Coronavirus closed Michigan schools for 3 weeks. CDC says that's not long enough

A report from the Centers for Disease Control and Prevention questions whether school closures have impact on slowing the spreads of viruses. (Shutterstock)

March 30: Whitmer to end Michigan school year; seniors graduate, others move up

Less than 24 hours after Michigan Gov. Gretchen Whitmer closed all schools in the state, the U.S. Centers for Disease Control and Prevention questioned whether such stark actions slow the spread of coronavirus.

According to a seven-page guidance report from the CDC, school closures of four weeks or less “do not impact” the spread of the virus or the number of cases needing health care measures such as hospitalizations.

Michigan schools are closed for three weeks, beginning Monday.

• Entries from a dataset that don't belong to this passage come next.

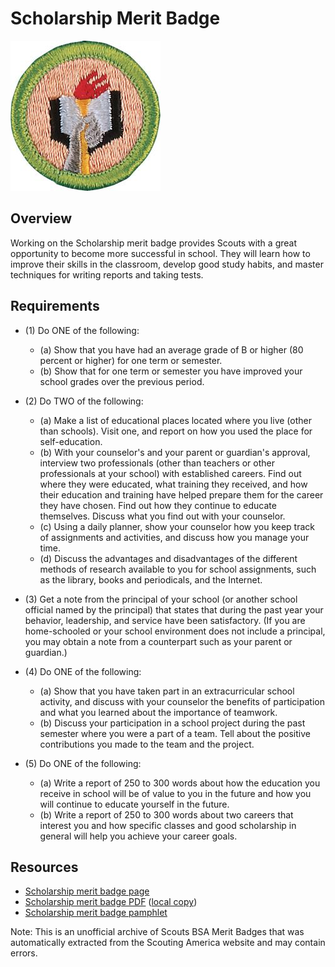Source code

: 

# Scholarship Merit Badge

![Scholarship Merit Badge](images/scholarship-merit-badge.jpg)

## Overview



Working on the Scholarship merit badge provides Scouts with a great opportunity to become more successful in school. They will learn how to improve their skills in the classroom, develop good study habits, and master techniques for writing reports and taking tests.

## Requirements

* (1) Do ONE of the following:
    * (a) Show that you have had an average grade of B or higher (80 percent or higher) for one term or semester.
    * (b) Show that for one term or semester you have improved your school grades over the previous period.


* (2) Do TWO of the following:
    * (a) Make a list of educational places located where you live (other than schools). Visit one, and report on how you used the place for self-education.
    * (b) With your counselor's and your parent or guardian's approval, interview two professionals (other than teachers or other professionals at your school) with established careers. Find out where they were educated, what training they received, and how their education and training have helped prepare them for the career they have chosen. Find out how they continue to educate themselves. Discuss what you find out with your counselor.
    * (c) Using a daily planner, show your counselor how you keep track of assignments and activities, and discuss how you manage your time.
    * (d) Discuss the advantages and disadvantages of the different methods of research available to you for school assignments, such as the library, books and periodicals, and the Internet.


* (3) Get a note from the principal of your school (or another school official named by the principal) that states that during the past year your behavior, leadership, and service have been satisfactory. (If you are home-schooled or your school environment does not include a principal, you may obtain a note from a counterpart such as your parent or guardian.)
* (4) Do ONE of the following:
    * (a) Show that you have taken part in an extracurricular school activity, and discuss with your counselor the benefits of participation and what you learned about the importance of teamwork.
    * (b) Discuss your participation in a school project during the past semester where you were a part of a team. Tell about the positive contributions you made to the team and the project.


* (5) Do ONE of the following:
    * (a) Write a report of 250 to 300 words about how the education you receive in school will be of value to you in the future and how you will continue to educate yourself in the future.
    * (b) Write a report of 250 to 300 words about two careers that interest you and how specific classes and good scholarship in general will help you achieve your career goals.




## Resources

- [Scholarship merit badge page](https://www.scouting.org/merit-badges/scholarship/)
- [Scholarship merit badge PDF](https://filestore.scouting.org/filestore/Merit_Badge_ReqandRes/Scholarship.pdf) ([local copy](files/scholarship-merit-badge.pdf))
- [Scholarship merit badge pamphlet](https://www.scoutshop.org/scholarship-merit-badge-pamphlet-650740.html)

Note: This is an unofficial archive of Scouts BSA Merit Badges that was automatically extracted from the Scouting America website and may contain errors.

“There may be some impact of much longer closures (8 weeks, 20 weeks) further into community spread, but that modelling also shows that other mitigation efforts (e.g., handwashing, home isolation) have more impact on both spread of disease and (amount of cases requiring) health care measures,” according to the report released Friday.

Hong Kong, which closed its schools, had no better success reducing the spread of coronavirus than Singapore, which didn’t close its schools, according to the CDC.

The report also warns that prolonged closures can have the unintended consequence of spreading the virus to grandparents. People over age 60 and with underlying health conditions are at higher risk of serious illness and death from coronavirus than children.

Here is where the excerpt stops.